Sherbrooke doit donc obligatoirement, dans le meilleur scénario, battre Concordia et McGill par deux et trois points, respectivement, afin d'obtenir le bris d'égalité.
Le match contre Concordia de ce samedi sera significatif; le Vert & Or affrontera une équipe qui sera fort probablement privée de son quart-arrière étoile Trent Miller, victime d'un dur plaqué lors du match contre Québec.
Mais le match contre les Redmen de McGill prévu le 21 octobre à Montréal aura aussi son importance.
Bref, dans un cas comme dans l'autre, le Vert & Or devra trouver le moyen de marquer des points. Ce qu'il a été incapable de faire en quatre matchs.
Le personnel d'entraîneurs a opté pour Alex Jacob-Michaud, et ensuite la recrue Conor Sinclair pour diriger son attaque, mais sans grand succès dans les deux cas.
L'unité offensive, dans son ensemble, souffre d'un flagrant manque d'expérience.
Mise à part sa ligne offensive, le Vert & Or n'a tout simplement pas l'expérience, ou la profondeur requise, pour présenter une attaque menaçante.
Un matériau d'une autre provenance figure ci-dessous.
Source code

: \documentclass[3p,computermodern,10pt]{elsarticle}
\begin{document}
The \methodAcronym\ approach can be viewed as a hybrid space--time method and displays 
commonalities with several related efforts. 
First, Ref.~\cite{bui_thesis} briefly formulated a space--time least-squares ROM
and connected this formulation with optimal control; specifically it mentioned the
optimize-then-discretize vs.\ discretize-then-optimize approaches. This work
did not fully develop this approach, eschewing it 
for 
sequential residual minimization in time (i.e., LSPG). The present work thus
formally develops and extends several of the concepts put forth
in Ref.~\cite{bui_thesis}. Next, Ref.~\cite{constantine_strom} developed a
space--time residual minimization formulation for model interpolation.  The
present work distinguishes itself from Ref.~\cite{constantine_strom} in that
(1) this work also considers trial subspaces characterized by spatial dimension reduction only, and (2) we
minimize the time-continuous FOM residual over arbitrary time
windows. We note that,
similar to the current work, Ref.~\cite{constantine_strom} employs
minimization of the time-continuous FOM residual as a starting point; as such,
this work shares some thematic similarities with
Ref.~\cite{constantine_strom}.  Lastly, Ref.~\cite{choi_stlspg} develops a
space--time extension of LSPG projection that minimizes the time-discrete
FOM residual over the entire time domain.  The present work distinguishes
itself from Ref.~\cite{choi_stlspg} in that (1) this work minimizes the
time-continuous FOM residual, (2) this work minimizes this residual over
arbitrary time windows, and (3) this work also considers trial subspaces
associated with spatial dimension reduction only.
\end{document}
Au poste de quart, Alex Jacob-Michaud en est à une deuxième année, alors que Conor Sinclair est une recrue. Le porteur Gabriel Polan en est à une première année complète à cette position. William Tremblay-Harnois et Samuel Gareau en sont à leur deuxième année.
Chez les receveurs de passes, Tomy Duperron et Béchir Janfaoui-Vilsaint jouent pour la première fois depuis deux ans; idem pour Tyree Harris et Jermer Braswell, les deux receveurs américains inactifs depuis plus d'un an et qui doivent s'adapter au football canadien.
Un manque d'expérience qui s'observe aussi chez le personnel d'entraîneurs : Luc Sylvain (entraîneur des quarts), Rémi Giguère (ligne offensive), Simon Charbonneau-Campeau (receveurs de passe) en sont tous à leurs premiers pas respectifs dans leurs fonctions avec le Vert & Or.
L'équipe a un nouveau coordonnateur des unités spéciales, Kevin Régimbald, un nouveau coach de la ligne défensive en Dominic Biron, ainsi que son adjoint Yan Genest. Et un nouvel entraîneur-chef en Mathieu Lecompte, fonction qu'il n'avait jamais occupée dans le passé.
À un certain moment, tu ne peux pas pallier pour le manque d'expérience.
Et ça donne ça : 44 points en quatre matchs (une moyenne de 11 par match), une moyenne de 264 verges d'attaque nette par match et seulement trois touchés inscrits et un botteur de précision qui a réussi 50 % de ses bottés (3 en 6).
Une reconstruction majeure est en cours à l'attaque, au moment même où la conférence Québec a perdu un joueur; le départ des Gaiters de l'Université Bishop's a changé la donne au Québec en signifiant entre autres la fin des matchs interconférences avec les Maritimes.
Fini le temps où une équipe pouvait ramasser une victoire ou deux sur le dos des Gaiters ou d'une équipe des Maritimes. Dorénavant, toutes les équipes du Québec s'affrontent deux fois.
Et dans la mesure où tant McGill que Concordia ont battu Sherbrooke plus tôt cette saison, sur son propre gazon naturel, et vous avez les ingrédients pour faire une soupe de très mauvais goût.
L'attaque a besoin de temps pour tout mettre en place, pour grandir ensemble, pour être au diapason.
Aura-t-elle assez des quatre prochains matchs pour trouver la recette gagnante?
Une partie de la réponse dès samedi.